不当表示の禁止には、「優良誤認表示」と「有利誤認表示」の類型もあり、合理的根拠のない「No.1表示」がこれらに該当するとして、2023年から24年にかけ、消費者庁が続々と違反事業者に措置命令を出す事態となりました。

問題となったのは、「お客様満足度No.1」「口コミ人気No.1」「女性に人気のダイエットドリンクNo.1」「3部門No.1」「7冠達成」といった広告です。中には、海外Wi-Fiレンタルサービスで有名な「イモトのWiFi」を提供するエクスコムグローバル(東京)も含まれていました。

「No.1表示」が不当表示とならないためには、「客観的な調査に基づいていること」「調査結果を正確かつ適正に引用していること」のいずれも満たさなくてはなりません。しかし、措置命令が出されたケースでは、調査対象者が当該商品やサービスの利用者であるかどうかを聞いていないとか、比較対象から強力な競合社を除外するといったことが行われていたようです。

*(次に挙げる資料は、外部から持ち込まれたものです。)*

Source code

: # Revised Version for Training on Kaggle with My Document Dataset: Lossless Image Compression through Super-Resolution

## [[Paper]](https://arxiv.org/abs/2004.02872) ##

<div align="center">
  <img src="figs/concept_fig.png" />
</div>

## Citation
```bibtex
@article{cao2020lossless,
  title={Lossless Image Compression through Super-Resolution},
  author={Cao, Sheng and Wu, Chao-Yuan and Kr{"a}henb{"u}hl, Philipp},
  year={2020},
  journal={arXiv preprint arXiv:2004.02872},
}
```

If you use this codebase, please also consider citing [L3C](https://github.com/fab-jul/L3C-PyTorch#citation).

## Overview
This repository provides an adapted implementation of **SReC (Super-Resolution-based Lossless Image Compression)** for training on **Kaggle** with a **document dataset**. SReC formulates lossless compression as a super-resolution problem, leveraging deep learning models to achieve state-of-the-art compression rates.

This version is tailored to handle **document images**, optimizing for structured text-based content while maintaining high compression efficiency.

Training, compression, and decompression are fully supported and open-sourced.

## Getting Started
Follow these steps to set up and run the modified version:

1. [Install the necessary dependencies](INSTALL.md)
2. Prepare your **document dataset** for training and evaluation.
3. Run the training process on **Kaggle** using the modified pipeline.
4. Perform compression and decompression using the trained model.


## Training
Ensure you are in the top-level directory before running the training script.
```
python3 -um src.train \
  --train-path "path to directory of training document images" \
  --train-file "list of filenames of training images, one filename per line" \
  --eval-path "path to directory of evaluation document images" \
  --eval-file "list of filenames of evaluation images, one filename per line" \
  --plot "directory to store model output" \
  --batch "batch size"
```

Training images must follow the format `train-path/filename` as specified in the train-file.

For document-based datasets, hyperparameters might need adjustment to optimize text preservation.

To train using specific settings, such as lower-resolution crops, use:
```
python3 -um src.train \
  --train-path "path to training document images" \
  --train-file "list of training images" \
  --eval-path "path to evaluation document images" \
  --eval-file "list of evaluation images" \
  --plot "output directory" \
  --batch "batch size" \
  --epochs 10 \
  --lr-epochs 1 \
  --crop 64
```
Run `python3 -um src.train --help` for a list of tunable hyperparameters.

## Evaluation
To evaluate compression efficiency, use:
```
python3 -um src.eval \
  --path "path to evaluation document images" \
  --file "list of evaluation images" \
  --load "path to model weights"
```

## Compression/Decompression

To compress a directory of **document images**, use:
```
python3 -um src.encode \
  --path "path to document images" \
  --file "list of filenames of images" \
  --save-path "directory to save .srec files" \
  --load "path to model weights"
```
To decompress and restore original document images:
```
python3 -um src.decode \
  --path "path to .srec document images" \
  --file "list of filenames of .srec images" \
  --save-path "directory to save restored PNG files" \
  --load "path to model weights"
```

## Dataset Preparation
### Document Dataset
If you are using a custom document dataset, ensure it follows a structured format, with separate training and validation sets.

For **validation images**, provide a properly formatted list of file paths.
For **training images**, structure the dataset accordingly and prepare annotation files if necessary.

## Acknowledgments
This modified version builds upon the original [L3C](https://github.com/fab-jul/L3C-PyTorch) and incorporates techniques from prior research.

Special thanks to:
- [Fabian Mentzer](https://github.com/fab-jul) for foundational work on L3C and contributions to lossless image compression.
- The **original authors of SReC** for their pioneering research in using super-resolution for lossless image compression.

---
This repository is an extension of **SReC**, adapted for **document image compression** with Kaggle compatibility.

No.1表示は調査会社が広告主に働きかけて行われる場合が多いのですが、違反を問えるのはあくまでも違反表示を行った広告主です。しかし、消費者庁が24年9月26日に公表した実態調査報告書では、調査会社に勧められるまま、根拠を十分確認せずに「No.1」などと広告に使っている事業者が多いということが分かりました。

キラキラした宣伝文句より自分の目を信じる

あらゆるものに値上げの波が押し寄せ、生活防衛の視点から、価格に対する消費者の目は一段と厳しくなっています。買い物に際して重要なことは、モノやサービスの質とそれらの価格を比較し、適切な選択を行うことです。

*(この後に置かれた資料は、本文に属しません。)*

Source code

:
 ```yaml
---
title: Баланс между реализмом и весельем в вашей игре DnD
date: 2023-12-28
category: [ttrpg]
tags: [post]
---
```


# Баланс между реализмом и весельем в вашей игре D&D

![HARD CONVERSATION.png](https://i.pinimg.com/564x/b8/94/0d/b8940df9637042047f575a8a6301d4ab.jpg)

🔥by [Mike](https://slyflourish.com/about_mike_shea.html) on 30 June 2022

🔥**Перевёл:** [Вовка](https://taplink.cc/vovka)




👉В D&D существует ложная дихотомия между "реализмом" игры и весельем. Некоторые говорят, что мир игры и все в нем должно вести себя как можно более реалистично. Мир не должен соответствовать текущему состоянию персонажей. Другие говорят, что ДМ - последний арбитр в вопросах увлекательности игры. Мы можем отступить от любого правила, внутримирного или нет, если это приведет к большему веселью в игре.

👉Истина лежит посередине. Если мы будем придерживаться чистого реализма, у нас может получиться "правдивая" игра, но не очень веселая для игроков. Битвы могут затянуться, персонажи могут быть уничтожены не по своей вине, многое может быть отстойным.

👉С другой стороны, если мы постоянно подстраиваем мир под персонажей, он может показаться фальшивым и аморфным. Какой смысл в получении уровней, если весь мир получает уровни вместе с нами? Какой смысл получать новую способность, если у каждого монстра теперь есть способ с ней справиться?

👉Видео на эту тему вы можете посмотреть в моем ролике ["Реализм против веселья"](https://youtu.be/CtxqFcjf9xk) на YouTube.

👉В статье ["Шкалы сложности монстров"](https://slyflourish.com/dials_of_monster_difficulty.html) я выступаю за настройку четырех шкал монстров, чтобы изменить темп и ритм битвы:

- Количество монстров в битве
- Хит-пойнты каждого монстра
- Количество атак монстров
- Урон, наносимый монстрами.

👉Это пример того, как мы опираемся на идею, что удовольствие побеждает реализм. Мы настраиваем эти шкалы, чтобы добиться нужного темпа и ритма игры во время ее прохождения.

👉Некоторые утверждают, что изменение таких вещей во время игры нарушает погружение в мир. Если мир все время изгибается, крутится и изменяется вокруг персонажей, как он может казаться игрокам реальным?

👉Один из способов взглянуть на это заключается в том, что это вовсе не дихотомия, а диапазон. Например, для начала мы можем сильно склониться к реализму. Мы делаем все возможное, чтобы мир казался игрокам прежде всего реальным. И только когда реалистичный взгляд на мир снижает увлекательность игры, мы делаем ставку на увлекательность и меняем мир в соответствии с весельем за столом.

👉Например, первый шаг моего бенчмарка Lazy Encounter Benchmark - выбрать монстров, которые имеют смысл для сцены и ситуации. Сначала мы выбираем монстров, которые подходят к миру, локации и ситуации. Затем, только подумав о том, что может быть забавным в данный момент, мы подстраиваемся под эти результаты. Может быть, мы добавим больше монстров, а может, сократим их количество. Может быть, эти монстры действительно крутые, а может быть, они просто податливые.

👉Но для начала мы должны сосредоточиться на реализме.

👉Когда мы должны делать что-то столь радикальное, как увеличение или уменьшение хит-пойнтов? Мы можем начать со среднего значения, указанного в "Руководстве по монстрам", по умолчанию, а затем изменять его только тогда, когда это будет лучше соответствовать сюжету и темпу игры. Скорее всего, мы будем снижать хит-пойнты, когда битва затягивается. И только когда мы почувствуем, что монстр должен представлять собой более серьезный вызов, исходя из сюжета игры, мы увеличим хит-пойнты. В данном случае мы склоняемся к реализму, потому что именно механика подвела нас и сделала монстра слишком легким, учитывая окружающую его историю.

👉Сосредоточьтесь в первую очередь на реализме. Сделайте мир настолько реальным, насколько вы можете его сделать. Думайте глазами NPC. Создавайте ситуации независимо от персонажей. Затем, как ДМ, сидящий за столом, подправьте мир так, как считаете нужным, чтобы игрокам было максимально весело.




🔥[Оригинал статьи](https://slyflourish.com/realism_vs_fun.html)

その前提として、判断するための表示が適正に行われていなくてはなりません。もし、実体を反映しない表示が行われるとしたら、消費者は誤った選択により、無駄な出費をすることになってしまいます。

ひとたびトラブルに遭ってしまえば、その対処に多大なるエネルギーを消耗することになります。消費者である私たちは、きらびやかな宣伝文句を鵜呑みにせず、「果たしてこれはどういう意味だろう」「どのような根拠があるのだろう」と、立ち止まって考える冷静さを保っていたいものです。